Material for this exercise below:

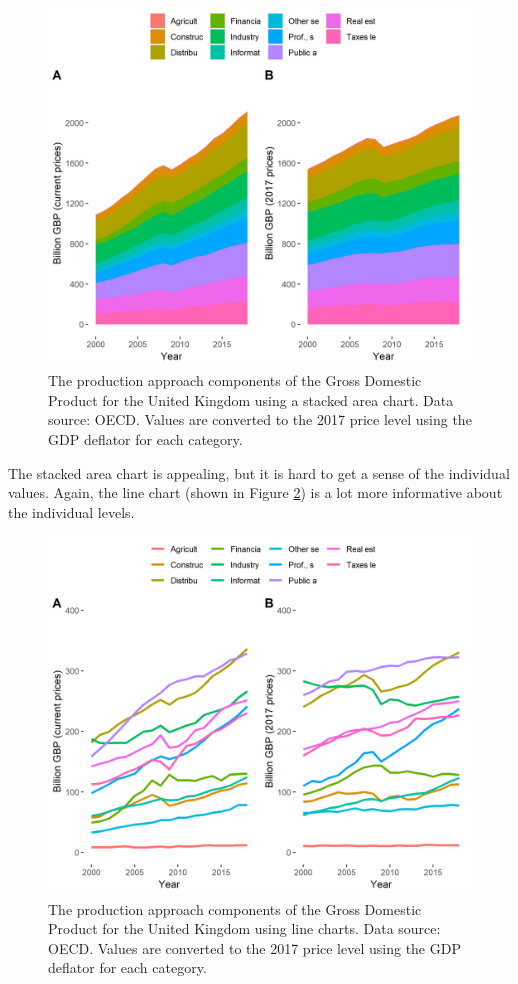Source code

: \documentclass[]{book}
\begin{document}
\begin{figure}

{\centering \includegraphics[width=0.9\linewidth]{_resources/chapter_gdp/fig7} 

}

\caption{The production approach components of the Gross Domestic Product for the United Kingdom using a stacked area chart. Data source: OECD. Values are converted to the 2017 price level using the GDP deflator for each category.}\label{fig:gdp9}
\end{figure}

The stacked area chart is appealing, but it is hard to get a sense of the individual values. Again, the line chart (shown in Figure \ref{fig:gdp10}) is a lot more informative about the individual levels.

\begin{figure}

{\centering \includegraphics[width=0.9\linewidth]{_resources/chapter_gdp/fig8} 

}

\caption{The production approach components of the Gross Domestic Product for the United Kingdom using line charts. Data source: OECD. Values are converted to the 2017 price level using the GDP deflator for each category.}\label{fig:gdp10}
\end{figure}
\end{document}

End of Material for this exercise.
Material for this exercise below:

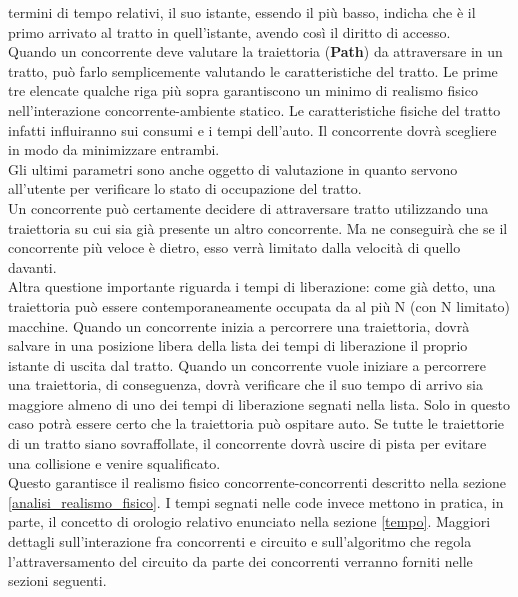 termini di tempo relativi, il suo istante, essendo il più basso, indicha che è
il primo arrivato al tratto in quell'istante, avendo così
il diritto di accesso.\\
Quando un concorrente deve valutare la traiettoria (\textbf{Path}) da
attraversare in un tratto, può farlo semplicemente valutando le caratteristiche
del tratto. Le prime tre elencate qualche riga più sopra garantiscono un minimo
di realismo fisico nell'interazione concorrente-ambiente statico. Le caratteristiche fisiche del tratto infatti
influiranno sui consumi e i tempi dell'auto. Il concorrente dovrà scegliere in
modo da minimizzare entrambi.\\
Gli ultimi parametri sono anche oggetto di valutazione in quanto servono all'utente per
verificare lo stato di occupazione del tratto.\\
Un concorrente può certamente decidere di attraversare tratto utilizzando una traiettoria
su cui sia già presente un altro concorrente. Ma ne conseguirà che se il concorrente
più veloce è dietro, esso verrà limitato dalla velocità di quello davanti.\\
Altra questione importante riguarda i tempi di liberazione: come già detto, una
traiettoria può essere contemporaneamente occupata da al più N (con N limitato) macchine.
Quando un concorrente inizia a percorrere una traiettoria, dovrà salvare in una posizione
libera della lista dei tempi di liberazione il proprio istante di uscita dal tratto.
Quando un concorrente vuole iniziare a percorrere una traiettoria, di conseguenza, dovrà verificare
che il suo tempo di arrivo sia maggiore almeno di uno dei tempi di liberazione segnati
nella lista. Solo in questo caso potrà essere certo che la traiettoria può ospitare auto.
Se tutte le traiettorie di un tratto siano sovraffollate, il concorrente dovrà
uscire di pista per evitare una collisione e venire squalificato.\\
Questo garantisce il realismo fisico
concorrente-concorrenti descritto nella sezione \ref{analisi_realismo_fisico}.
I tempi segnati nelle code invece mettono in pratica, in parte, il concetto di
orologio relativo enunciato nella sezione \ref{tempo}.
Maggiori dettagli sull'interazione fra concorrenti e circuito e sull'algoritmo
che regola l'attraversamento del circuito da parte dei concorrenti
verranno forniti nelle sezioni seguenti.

End of Material for this exercise.
Material for this exercise below:

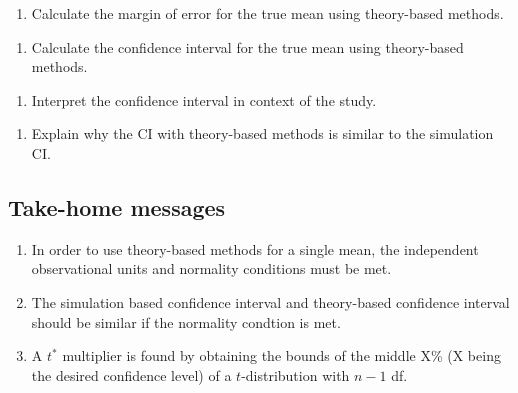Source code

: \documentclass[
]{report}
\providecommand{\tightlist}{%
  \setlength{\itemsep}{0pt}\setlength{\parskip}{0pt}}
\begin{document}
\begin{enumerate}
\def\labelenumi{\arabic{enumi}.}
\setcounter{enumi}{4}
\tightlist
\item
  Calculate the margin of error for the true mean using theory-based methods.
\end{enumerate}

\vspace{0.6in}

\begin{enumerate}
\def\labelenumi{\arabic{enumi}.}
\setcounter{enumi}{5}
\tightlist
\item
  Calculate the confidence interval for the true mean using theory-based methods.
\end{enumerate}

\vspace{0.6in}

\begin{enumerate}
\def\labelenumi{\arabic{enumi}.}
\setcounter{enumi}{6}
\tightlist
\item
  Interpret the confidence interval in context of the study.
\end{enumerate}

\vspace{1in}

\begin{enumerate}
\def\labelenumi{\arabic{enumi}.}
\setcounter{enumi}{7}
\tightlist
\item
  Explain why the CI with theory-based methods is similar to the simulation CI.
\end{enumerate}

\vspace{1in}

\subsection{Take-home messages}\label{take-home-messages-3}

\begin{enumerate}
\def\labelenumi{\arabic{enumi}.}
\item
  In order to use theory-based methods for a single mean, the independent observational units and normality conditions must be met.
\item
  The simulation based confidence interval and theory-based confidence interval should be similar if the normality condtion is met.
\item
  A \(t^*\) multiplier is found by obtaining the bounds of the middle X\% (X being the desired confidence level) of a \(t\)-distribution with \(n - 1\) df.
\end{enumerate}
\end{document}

End of Material for this exercise.

| What needs to be done |
Tell how many lines in the material contain the word "includegraphics". Only the number is wanted.

| Output |
2